Je soufflais un bon coup, inutile, je n'arrivais pas à réguler la dose de poison dans mon sang. Je suais. Mon visage se crispa. Puis, comme si un voile se levait, les effets refluèrent et mes forces revinrent un peu. Je soupirais d'aise. Mais à peine avais-je relâché la pression que les effets revinrent au gallot et mon corps redevint flasque. Un point positif la dedans, c'est que je savais dorénavant que je pouvais, avec beaucoup de concentration et de volonté, faire refluer les effets de la drogue. Avec de l'entraînement… Je souris mentalement. Je rejoignis alors ma demeure mentale. Je pris une bouteille de vin rouge et un verre à pied. Je m'affalais sur le canapé et bu un gorgé du vin mental. Même si c'était artificiel, je trouvais ça succulent. Je me laissais aller au bien être. Mon regard se balada dans la pièce et s'attarda sur le manteau de la cheminée. Les photos étaient toutes là. Je me relevais lentement et m'emparais du cadre de celle de Tifa. Je l'observais de plus près. Ce n'était pas une image prise au vif dans mon esprit comme pour les autres clichés. C'était une représentation de la jeune femme, comme je la voyais moi. Je l'observais de plus près. C'était un portrait. Les cheveux châtains de Tifa lui tombaient sur les épaules. Son visage était éclairé d'un sourire maternel et ses yeux bruns semblaient pétiller. C'est ainsi que je la voyais ? C'était étrange, sur ce cliché, elle ressemblait à… J'écarquillais les yeux. Je retombais dans le fauteuil complètement ahuris, par cette révélation : je considérais ma splendide infirmière comme ma mère ? ! J'étais sous le choc. J'étais dans un état d'ahurissement comme jamais auparavant. J'éclatais de rire. Un rire nerveux. Vraiment, la vie réserve parfois de drôle de surprise.

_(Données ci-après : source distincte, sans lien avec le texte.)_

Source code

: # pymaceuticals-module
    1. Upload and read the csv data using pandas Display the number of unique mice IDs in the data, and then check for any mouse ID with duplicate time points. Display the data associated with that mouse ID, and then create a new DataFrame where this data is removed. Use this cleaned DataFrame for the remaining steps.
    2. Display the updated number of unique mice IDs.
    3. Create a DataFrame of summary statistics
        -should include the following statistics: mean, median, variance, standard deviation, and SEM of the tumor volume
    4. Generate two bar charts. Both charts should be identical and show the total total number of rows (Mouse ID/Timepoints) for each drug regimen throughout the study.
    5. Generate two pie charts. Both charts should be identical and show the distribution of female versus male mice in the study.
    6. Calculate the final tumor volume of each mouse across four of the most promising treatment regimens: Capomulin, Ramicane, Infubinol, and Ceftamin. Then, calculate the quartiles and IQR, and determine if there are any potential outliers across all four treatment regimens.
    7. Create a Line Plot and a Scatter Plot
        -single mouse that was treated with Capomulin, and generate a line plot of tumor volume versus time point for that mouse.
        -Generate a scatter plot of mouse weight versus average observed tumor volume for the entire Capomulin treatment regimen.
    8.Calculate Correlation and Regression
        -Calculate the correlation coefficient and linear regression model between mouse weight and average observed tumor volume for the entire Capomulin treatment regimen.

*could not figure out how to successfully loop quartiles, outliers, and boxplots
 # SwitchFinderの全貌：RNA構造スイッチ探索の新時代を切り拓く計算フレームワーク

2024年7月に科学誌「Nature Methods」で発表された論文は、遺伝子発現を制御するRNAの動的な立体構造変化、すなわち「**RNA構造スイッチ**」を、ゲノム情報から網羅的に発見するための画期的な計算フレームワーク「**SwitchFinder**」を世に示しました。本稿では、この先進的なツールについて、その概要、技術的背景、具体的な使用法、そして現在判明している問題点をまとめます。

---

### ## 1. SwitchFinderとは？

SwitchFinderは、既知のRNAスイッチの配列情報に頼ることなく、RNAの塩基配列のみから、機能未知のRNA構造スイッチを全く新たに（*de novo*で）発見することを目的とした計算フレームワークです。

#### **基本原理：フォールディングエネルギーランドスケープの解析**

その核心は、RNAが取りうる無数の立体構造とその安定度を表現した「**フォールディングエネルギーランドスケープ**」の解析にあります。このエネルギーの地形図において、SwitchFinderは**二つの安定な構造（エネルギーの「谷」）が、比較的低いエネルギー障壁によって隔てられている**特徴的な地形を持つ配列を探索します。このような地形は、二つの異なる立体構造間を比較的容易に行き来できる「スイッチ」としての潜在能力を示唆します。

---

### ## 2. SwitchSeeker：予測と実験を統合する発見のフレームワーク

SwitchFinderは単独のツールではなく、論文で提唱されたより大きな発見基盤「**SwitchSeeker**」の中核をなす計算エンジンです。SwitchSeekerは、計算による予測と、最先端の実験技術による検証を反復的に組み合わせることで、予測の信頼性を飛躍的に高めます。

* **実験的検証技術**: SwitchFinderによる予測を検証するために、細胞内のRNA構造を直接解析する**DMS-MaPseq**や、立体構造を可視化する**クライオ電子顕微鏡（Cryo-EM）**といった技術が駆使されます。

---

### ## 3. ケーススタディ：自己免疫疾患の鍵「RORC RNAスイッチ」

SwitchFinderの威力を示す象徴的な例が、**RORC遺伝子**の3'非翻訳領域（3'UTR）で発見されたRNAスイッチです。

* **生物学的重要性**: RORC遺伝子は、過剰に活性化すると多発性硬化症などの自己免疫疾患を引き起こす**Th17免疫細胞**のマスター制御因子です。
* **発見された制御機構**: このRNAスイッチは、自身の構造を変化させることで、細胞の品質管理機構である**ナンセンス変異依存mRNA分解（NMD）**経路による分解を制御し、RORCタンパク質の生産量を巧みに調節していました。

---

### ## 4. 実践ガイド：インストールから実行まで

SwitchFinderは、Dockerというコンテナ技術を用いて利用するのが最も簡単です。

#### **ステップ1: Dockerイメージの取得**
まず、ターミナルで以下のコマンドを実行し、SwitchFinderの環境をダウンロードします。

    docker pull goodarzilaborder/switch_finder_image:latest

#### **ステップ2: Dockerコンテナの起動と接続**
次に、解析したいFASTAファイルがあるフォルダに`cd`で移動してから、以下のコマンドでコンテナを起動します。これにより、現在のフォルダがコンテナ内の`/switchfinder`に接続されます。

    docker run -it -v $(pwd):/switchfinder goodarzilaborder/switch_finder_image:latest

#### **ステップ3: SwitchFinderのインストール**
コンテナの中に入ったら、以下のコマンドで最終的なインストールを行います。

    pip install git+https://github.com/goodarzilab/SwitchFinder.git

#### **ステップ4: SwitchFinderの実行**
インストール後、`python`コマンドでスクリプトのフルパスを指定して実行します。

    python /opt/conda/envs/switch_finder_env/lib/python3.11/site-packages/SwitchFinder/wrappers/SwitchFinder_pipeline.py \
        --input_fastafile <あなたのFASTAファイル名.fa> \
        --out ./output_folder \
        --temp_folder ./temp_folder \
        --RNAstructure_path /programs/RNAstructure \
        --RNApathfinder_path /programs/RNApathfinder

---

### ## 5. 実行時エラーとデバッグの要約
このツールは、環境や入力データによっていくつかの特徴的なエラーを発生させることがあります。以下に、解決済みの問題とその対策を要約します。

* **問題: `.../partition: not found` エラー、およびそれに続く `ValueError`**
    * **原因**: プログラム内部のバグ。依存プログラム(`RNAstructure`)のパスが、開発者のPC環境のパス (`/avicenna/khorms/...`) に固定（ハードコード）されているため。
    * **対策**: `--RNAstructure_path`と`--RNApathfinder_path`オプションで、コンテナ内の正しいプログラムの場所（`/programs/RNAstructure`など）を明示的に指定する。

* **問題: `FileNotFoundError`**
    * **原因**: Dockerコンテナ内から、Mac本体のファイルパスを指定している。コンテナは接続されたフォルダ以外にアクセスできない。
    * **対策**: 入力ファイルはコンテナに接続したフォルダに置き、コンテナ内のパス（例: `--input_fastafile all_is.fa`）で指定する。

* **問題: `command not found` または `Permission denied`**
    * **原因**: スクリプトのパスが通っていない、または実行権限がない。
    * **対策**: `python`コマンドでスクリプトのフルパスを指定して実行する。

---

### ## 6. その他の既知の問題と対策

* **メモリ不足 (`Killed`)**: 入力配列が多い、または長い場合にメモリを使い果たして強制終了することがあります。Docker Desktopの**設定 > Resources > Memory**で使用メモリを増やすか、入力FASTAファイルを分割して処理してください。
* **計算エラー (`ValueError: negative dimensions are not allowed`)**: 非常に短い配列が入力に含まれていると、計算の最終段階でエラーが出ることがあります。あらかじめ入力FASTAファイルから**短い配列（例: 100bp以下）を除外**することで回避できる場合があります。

Tifa salua son amie et rejoint sa chambre. Elle posa les clés sur la table, se changea rapidement et regarda la pendule. C'était l'heure de son rendez vous. La jeune femme se dirigea vers l'infirmerie. Elle eut un moment d'hésitation. Sa main resta en suspend au dessus de la poignée. Elle referma le point plusieurs fois mais n'ouvrit pas la porte. « Pourquoi est ce je fais ça ? » se demanda t elle. Elle réfléchit un instant. Elle était entrain de venger son père et toutes les personnes que Séphiroth avait tué. Mais… Mais…Elle n'arrivait pas à éprouver de sentiment violent envers cet homme, elle n'avait pas pitié non plus, elle savait qu'elle était son seul repère extérieur. Quand elle y réfléchissait, elle se rendait compte que le soir, quand elle se couchait, elle se demandait s'il ne risquait pas de lui arriver quelque chose. Quand elle se levait le matin, elle se demandait s'il n'était pas mort. Elle tremblait dès quelle entendait le nom de l'ex-général dans une phrase. Et puis, elle l'aimait bien. Elle arrivait à discuter avec lui… La jeune femme ferma les yeux, respira à fond et ouvrit la porte de l'infirmerie. Tifa prit la seringue et se dirigea vers la cellule de Séphiroth.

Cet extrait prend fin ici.